Records from a dataset:
= Beginning of Section =

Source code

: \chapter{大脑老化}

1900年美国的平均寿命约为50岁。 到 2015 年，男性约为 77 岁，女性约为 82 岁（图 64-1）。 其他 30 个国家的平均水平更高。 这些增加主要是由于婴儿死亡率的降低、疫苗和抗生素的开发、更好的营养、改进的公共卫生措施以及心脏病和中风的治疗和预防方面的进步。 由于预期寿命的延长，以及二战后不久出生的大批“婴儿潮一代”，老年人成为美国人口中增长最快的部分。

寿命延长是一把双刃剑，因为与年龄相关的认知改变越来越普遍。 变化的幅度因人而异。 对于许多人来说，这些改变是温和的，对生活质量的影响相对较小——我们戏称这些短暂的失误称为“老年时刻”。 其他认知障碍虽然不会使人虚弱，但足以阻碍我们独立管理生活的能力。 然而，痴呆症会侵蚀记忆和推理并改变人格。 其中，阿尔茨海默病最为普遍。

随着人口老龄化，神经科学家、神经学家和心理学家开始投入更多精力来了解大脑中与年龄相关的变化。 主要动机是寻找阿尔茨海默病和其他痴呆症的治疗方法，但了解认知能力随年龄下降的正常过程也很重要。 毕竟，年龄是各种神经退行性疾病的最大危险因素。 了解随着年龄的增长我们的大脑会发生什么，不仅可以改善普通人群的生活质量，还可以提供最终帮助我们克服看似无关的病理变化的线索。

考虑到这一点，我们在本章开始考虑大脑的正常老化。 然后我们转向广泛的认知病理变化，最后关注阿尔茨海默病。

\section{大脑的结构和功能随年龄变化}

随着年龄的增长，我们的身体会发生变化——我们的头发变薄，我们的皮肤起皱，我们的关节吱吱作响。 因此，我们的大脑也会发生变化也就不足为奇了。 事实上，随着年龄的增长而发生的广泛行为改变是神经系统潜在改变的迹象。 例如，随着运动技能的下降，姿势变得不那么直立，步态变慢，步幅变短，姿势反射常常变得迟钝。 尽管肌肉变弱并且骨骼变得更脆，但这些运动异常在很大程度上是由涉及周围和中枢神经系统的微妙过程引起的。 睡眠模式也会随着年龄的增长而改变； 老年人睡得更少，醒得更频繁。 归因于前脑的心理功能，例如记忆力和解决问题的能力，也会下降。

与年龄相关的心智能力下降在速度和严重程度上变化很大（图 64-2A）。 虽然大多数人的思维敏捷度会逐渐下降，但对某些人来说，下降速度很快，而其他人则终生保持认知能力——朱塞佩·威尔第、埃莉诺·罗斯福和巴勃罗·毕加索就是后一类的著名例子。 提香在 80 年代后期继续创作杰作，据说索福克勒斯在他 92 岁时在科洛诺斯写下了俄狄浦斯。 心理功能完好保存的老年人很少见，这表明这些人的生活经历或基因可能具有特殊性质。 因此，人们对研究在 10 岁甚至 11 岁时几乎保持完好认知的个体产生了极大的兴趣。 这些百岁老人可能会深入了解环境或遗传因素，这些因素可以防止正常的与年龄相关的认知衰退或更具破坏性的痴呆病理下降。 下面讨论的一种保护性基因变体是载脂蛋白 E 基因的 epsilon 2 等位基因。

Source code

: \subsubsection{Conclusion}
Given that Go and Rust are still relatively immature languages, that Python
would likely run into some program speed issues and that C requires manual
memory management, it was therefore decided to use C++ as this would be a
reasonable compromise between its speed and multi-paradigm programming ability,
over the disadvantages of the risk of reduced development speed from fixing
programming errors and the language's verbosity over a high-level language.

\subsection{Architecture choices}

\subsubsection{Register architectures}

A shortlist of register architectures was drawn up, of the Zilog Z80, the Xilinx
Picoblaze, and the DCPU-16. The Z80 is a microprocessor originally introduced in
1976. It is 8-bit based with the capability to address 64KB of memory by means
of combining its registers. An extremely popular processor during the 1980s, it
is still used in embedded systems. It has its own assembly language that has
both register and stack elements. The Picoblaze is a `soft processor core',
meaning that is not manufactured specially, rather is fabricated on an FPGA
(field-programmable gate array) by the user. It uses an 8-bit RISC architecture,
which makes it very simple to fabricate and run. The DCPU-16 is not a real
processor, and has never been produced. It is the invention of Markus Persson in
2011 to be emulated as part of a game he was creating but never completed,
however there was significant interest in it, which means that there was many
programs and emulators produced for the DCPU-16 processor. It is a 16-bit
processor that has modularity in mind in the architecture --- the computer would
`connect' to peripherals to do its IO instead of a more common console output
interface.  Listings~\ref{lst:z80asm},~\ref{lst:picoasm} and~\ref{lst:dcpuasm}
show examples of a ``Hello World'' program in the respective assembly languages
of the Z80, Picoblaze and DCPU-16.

= End of Section =

Exercise prompt
The expected answer is every line above in which the word "Picoblaze" appears.

Answer space
Picoblaze, and the DCPU-16. The Z80 is a microprocessor originally introduced in
both register and stack elements. The Picoblaze is a `soft processor core',
of the Z80, Picoblaze and DCPU-16.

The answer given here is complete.